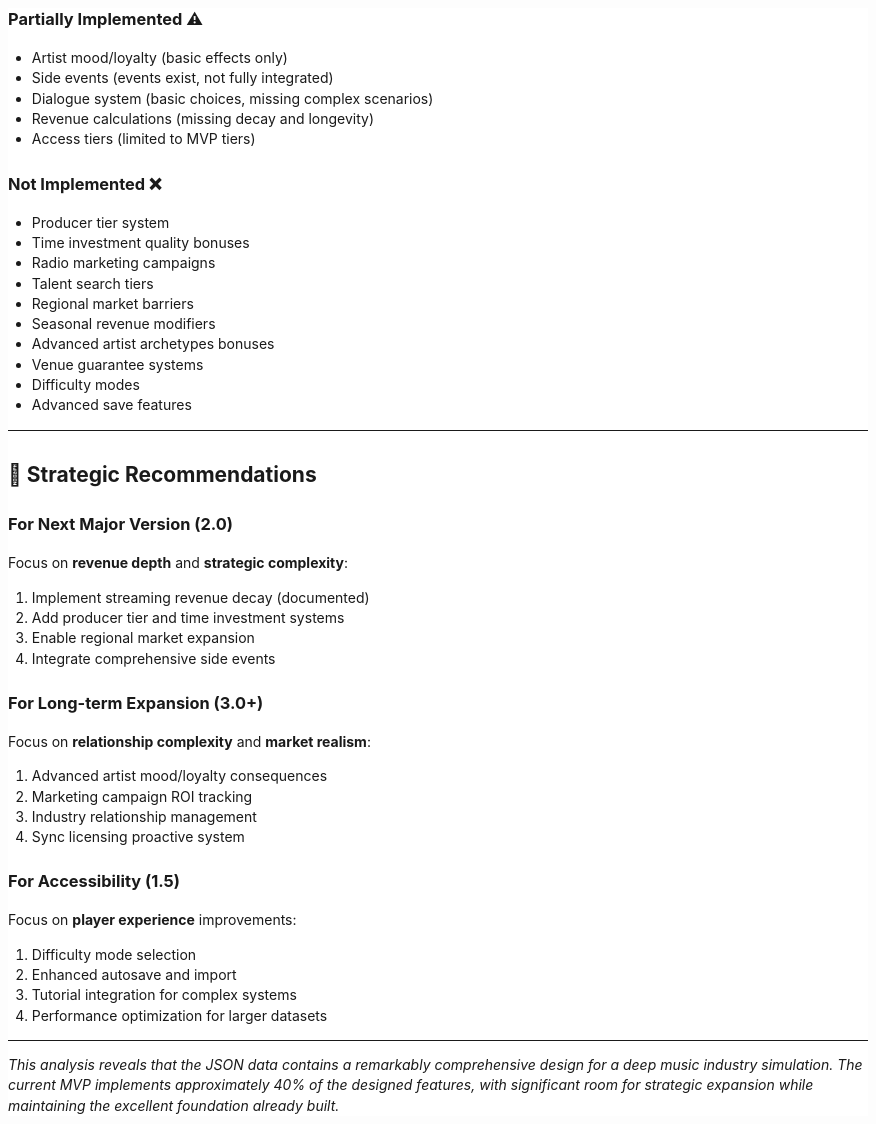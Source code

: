 ### **Partially Implemented** ⚠️
- Artist mood/loyalty (basic effects only)
- Side events (events exist, not fully integrated)
- Dialogue system (basic choices, missing complex scenarios)
- Revenue calculations (missing decay and longevity)
- Access tiers (limited to MVP tiers)

### **Not Implemented** ❌
- Producer tier system
- Time investment quality bonuses
- Radio marketing campaigns
- Talent search tiers
- Regional market barriers
- Seasonal revenue modifiers
- Advanced artist archetypes bonuses
- Venue guarantee systems
- Difficulty modes
- Advanced save features

---

## 🎯 Strategic Recommendations

### **For Next Major Version (2.0)**
Focus on **revenue depth** and **strategic complexity**:
1. Implement streaming revenue decay (documented)
2. Add producer tier and time investment systems
3. Enable regional market expansion
4. Integrate comprehensive side events

### **For Long-term Expansion (3.0+)**
Focus on **relationship complexity** and **market realism**:
1. Advanced artist mood/loyalty consequences
2. Marketing campaign ROI tracking
3. Industry relationship management
4. Sync licensing proactive system

### **For Accessibility (1.5)**
Focus on **player experience** improvements:
1. Difficulty mode selection
2. Enhanced autosave and import
3. Tutorial integration for complex systems
4. Performance optimization for larger datasets

---

*This analysis reveals that the JSON data contains a remarkably comprehensive design for a deep music industry simulation. The current MVP implements approximately 40% of the designed features, with significant room for strategic expansion while maintaining the excellent foundation already built.*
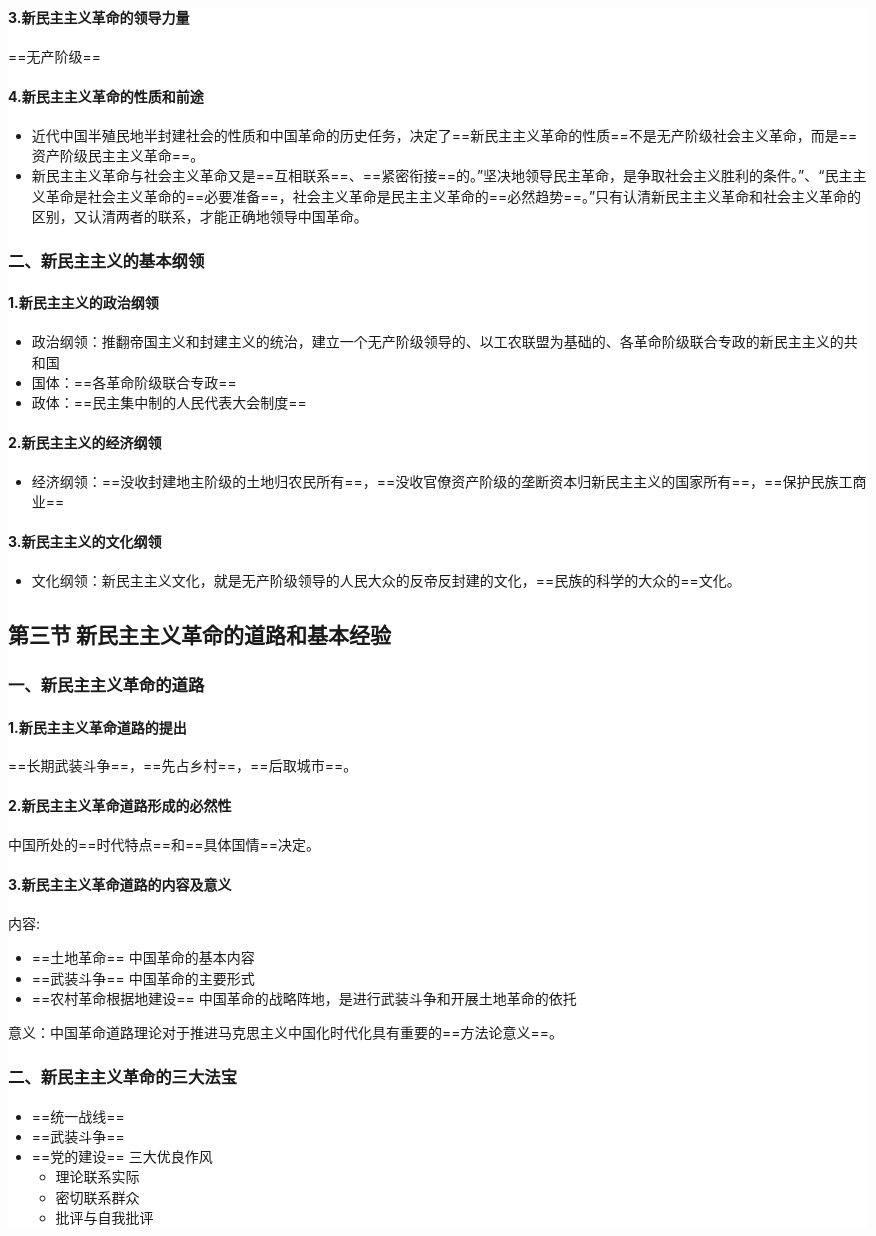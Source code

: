 #### 3.新民主主义革命的领导力量

==无产阶级==

#### 4.新民主主义革命的性质和前途

- 近代中国半殖民地半封建社会的性质和中国革命的历史任务，决定了==新民主主义革命的性质==不是无产阶级社会主义革命，而是==资产阶级民主主义革命==。
- 新民主主义革命与社会主义革命又是==互相联系==、==紧密衔接==的。”坚决地领导民主革命，是争取社会主义胜利的条件。”、“民主主义革命是社会主义革命的==必要准备==，社会主义革命是民主主义革命的==必然趋势==。”只有认清新民主主义革命和社会主义革命的区别，又认清两者的联系，才能正确地领导中国革命。

### 二、新民主主义的基本纲领

#### 1.新民主主义的政治纲领

- 政治纲领：推翻帝国主义和封建主义的统治，建立一个无产阶级领导的、以工农联盟为基础的、各革命阶级联合专政的新民主主义的共和国
- 国体：==各革命阶级联合专政==
- 政体：==民主集中制的人民代表大会制度==

#### 2.新民主主义的经济纲领

- 经济纲领：==没收封建地主阶级的土地归农民所有==，==没收官僚资产阶级的垄断资本归新民主主义的国家所有==，==保护民族工商业==

#### 3.新民主主义的文化纲领

- 文化纲领：新民主主义文化，就是无产阶级领导的人民大众的反帝反封建的文化，==民族的科学的大众的==文化。

## 第三节 新民主主义革命的道路和基本经验

### 一、新民主主义革命的道路

#### 1.新民主主义革命道路的提出

==长期武装斗争==，==先占乡村==，==后取城市==。

#### 2.新民主主义革命道路形成的必然性

中国所处的==时代特点==和==具体国情==决定。

#### 3.新民主主义革命道路的内容及意义

内容:
- ==土地革命==
	中国革命的基本内容
- ==武装斗争==
	中国革命的主要形式
- ==农村革命根据地建设==
	中国革命的战略阵地，是进行武装斗争和开展土地革命的依托

意义：中国革命道路理论对于推进马克思主义中国化时代化具有重要的==方法论意义==。

### 二、新民主主义革命的三大法宝

- ==统一战线==
- ==武装斗争==
- ==党的建设==
	三大优良作风
	- 理论联系实际
	- 密切联系群众
	- 批评与自我批评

• **What this task involves**
In the data above, find the line containing "2. Add producer" and the line containing "- 政治纲领：推翻帝国主义和". Copy exactly the stretch from the first through the second, both included, leaving out any picture.

• **Answer box**
2. Add producer tier and time investment systems
3. Enable regional market expansion
4. Integrate comprehensive side events

### **For Long-term Expansion (3.0+)**
Focus on **relationship complexity** and **market realism**:
1. Advanced artist mood/loyalty consequences
2. Marketing campaign ROI tracking
3. Industry relationship management
4. Sync licensing proactive system

### **For Accessibility (1.5)**
Focus on **player experience** improvements:
1. Difficulty mode selection
2. Enhanced autosave and import
3. Tutorial integration for complex systems
4. Performance optimization for larger datasets

---

*This analysis reveals that the JSON data contains a remarkably comprehensive design for a deep music industry simulation. The current MVP implements approximately 40% of the designed features, with significant room for strategic expansion while maintaining the excellent foundation already built.*
Source code

: #### 3.新民主主义革命的领导力量

==无产阶级==

#### 4.新民主主义革命的性质和前途

- 近代中国半殖民地半封建社会的性质和中国革命的历史任务，决定了==新民主主义革命的性质==不是无产阶级社会主义革命，而是==资产阶级民主主义革命==。
- 新民主主义革命与社会主义革命又是==互相联系==、==紧密衔接==的。”坚决地领导民主革命，是争取社会主义胜利的条件。”、“民主主义革命是社会主义革命的==必要准备==，社会主义革命是民主主义革命的==必然趋势==。”只有认清新民主主义革命和社会主义革命的区别，又认清两者的联系，才能正确地领导中国革命。

### 二、新民主主义的基本纲领

#### 1.新民主主义的政治纲领

- 政治纲领：推翻帝国主义和封建主义的统治，建立一个无产阶级领导的、以工农联盟为基础的、各革命阶级联合专政的新民主主义的共和国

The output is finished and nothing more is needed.